Senior Site Reliability Engineer
Posted 3 months ago
Mailchimp is a leading marketing platform for small business. We empower millions of customers around the world to build their brands and grow their companies with a suite of marketing automation, multichannel campaign, CRM, and analytics tools.
We are seeking an engineer to help us build and support the services that send over a billion emails per day and that millions of small businesses rely on. You’ll develop tooling, monitoring and processes to make our products highly available, performant, and reliable. You can expect to build dashboards, configure monitoring and alerting, write code for internal applications, and support incident resolution. You will work closely with members of our Engineering teams as an advocate for production-ready software. You will participate in an oncall rotation, and will lead efforts to resolve issues that other engineers-on-call encounter during their oncall rotations.
Our ideal candidate is comfortable picking up new technologies and frequently switching technical contexts. You value pragmatism over novelty in tooling and language selection. You have a deep understanding of how the different layers and components of a web application fit together. You’re passionate about reducing toil, automating wherever possible, and constantly working to improve the stability of a Mailchimp user’s experience. You've broken production environments—and then buckled down, fixed them and maybe you held a blameless post-mortem about it!

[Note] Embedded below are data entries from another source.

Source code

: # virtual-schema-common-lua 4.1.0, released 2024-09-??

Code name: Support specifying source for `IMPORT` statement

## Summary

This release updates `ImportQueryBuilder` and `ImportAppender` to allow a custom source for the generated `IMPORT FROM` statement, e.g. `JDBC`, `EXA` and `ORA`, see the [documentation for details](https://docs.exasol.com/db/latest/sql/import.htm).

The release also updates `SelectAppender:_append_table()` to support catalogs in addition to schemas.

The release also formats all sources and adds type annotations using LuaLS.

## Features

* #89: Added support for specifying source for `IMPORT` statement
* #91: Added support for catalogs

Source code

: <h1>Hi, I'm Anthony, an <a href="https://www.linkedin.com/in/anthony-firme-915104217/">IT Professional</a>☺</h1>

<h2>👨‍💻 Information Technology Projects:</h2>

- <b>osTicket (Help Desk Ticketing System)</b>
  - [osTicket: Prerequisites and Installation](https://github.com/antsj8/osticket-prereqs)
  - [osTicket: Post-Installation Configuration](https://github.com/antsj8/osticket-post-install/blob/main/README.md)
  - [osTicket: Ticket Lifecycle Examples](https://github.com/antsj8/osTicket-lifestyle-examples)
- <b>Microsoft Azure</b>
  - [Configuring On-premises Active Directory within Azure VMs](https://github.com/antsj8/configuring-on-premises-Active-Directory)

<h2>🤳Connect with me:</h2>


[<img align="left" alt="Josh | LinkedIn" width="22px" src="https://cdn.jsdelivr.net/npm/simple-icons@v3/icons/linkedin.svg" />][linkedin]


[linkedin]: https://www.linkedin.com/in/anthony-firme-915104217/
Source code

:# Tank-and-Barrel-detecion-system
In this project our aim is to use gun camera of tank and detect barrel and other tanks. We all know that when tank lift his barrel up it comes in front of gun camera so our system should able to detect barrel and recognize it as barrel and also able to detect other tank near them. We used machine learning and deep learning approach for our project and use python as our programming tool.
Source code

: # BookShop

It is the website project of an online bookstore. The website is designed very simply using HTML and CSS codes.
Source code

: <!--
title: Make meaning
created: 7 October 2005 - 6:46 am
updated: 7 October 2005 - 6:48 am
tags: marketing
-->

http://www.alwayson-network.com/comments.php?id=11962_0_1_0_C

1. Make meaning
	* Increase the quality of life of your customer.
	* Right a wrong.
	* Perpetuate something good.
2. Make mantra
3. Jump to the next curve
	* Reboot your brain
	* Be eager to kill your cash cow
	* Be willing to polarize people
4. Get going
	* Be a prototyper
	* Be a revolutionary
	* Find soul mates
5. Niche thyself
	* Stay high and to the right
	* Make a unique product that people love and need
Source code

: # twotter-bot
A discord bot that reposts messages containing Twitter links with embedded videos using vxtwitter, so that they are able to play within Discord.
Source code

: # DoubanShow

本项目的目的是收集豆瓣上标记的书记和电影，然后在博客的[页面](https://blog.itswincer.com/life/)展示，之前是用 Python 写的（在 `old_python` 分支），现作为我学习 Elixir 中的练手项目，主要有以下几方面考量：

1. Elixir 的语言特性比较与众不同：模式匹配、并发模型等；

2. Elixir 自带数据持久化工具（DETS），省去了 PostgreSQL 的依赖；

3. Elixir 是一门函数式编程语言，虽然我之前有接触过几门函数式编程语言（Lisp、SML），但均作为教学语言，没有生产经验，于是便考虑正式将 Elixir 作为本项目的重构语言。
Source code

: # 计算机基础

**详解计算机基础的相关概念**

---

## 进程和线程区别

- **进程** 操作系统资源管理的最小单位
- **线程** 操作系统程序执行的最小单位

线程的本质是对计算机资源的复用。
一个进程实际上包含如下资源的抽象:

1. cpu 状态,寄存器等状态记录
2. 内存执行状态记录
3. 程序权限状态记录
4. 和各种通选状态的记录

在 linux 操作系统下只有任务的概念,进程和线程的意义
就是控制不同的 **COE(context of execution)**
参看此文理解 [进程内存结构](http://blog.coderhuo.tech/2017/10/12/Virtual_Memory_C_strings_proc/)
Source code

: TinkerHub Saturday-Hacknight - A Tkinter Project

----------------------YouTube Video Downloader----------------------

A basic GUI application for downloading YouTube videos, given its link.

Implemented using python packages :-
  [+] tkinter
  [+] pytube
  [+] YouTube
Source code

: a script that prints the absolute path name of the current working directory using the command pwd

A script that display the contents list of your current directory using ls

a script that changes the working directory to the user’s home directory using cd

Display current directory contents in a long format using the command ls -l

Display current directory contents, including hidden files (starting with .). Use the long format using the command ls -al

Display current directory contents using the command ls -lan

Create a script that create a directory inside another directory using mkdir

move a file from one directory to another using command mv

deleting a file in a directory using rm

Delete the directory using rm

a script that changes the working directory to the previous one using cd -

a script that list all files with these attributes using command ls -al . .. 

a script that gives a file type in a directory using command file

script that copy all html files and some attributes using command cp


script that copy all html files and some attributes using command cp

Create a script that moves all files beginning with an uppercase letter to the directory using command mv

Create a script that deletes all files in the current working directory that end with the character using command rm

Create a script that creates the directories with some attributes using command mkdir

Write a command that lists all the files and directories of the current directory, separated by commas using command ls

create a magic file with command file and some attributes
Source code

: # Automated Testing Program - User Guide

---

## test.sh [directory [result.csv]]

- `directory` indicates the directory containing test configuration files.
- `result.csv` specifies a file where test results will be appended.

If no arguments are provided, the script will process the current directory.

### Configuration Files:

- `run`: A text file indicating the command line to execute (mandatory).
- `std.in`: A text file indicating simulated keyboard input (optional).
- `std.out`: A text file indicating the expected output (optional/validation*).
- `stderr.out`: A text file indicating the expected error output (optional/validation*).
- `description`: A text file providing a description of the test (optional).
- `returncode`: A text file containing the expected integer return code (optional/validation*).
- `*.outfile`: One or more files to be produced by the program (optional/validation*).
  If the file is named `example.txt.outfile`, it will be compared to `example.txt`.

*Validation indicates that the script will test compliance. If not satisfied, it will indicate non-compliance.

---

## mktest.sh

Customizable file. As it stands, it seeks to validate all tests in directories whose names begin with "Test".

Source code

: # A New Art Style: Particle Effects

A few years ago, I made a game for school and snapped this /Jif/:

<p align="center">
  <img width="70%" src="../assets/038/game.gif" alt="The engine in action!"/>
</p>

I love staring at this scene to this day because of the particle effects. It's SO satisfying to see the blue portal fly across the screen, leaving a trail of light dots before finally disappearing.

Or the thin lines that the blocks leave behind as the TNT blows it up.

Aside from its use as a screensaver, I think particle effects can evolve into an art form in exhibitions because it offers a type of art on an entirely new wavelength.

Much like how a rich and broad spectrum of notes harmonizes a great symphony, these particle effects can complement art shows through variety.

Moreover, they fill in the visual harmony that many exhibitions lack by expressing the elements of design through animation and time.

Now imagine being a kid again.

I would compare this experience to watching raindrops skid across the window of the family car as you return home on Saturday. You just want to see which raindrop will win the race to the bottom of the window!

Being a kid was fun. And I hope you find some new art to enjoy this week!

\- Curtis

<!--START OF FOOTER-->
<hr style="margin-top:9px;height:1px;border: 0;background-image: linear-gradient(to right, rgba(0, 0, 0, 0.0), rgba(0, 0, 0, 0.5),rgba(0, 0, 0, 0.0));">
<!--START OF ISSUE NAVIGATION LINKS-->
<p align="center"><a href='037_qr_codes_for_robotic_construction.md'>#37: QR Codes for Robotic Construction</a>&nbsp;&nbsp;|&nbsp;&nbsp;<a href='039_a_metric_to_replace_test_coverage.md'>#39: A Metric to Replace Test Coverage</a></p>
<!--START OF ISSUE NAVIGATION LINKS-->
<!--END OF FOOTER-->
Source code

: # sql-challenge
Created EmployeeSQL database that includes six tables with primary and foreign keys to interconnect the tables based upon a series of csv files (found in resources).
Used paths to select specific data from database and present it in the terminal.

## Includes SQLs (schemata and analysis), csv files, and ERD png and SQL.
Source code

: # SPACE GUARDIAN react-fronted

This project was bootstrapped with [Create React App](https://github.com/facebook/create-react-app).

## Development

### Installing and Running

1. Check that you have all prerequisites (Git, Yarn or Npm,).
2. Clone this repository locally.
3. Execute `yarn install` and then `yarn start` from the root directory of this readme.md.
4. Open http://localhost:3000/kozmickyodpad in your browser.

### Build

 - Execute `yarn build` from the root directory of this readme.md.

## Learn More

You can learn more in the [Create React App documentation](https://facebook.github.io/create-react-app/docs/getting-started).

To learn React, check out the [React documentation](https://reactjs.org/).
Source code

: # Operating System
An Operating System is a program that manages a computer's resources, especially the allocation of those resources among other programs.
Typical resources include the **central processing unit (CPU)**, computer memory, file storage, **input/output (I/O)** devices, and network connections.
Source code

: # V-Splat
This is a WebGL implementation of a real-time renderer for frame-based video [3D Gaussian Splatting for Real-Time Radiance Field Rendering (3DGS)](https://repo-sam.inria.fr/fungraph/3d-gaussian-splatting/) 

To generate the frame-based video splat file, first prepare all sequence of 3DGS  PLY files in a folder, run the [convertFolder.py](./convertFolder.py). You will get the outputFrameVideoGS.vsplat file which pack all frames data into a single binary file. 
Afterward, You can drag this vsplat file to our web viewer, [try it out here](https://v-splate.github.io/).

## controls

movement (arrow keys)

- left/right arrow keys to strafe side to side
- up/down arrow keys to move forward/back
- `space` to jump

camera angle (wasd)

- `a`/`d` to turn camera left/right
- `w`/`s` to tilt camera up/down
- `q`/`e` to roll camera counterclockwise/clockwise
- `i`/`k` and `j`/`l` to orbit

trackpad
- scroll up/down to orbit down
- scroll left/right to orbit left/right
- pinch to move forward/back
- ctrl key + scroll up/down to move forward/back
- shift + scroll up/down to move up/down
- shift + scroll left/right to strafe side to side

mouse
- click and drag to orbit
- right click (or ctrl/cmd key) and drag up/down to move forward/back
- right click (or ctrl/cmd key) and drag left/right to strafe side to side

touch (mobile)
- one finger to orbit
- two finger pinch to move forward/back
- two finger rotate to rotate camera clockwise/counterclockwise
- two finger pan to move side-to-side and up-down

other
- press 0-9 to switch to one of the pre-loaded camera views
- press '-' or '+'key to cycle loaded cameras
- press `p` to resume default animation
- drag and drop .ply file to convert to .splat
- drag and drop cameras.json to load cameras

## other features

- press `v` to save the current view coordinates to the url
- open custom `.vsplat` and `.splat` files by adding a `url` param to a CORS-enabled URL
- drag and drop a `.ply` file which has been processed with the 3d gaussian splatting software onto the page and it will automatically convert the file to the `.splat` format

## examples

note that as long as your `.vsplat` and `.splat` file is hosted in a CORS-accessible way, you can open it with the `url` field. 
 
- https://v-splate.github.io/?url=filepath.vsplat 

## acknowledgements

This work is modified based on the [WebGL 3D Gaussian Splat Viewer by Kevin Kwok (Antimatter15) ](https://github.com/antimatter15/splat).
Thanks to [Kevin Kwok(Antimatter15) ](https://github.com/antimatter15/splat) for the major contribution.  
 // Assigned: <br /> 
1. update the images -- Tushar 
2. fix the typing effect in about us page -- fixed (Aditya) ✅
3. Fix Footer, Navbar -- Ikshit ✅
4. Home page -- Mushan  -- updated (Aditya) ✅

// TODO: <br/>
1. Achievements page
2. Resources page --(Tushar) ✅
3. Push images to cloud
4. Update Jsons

Many of our teams have at least one distributed member, so we encourage flexible working hours and some telecommuting but you should plan to be in the office most days. You will also participate in an on-call rotation that may require availability outside of business hours.
We'd love to hear from you if:
- You have experience driving technical projects, prioritizing work, identifying dependencies, performing new feature development, and facilitating technical decisions and cross-functional team discussions.
- You have experience scripting or coding in one or more programming languages. We primarily use PHP, Python and Golang, but prior experience with these languages is not a requirement.
- You’ve developed an intuition for acceptable performance and reliability benchmarks, and have experience transforming metrics and raw data into dashboards and actionable alerts using tools like Zabbix, Grafana, Prometheus and Kibana.
- You’re familiar with the goal of configuration management and have used a tool like Puppet to automate the delivery and operation of infrastructure.
- You have experience defining Service Level Indicators (SLIs) and Service Level Objectives (SLOs) to help teams make informed decisions about balancing reliability against engineering velocity.
- You’re comfortable troubleshooting production incidents and debugging across interconnected systems and at multiple layers (including network, command line, and application).
- You embrace and demonstrate our core values of humility, creativity, and independence.
Mailchimp is a founder-owned and highly profitable company headquartered in the heart of Atlanta in the historic Ponce City Market, right on the Beltline. Our purpose is to empower the underdog, and our mission is to democratize cutting edge marketing technology for small business. We offer our employees an exceptional workplace, extremely competitive compensation, fully paid benefits (for employees and their families), and generous profit sharing. We hire humble, collaborative, and ambitious people, and give them endless opportunities to grow and succeed. If you'd like to be considered for this position, please apply below. We look forward to meeting you!
Curious how hiring has shifted at Mailchimp due to Covid-19? Click here to find out more!
Mailchimp is an equal opportunity employer, and we value diversity at our company. We don't discriminate on the basis of race, religion, color, national origin, gender, sexual orientation, age, marital status, veteran status, or disability status.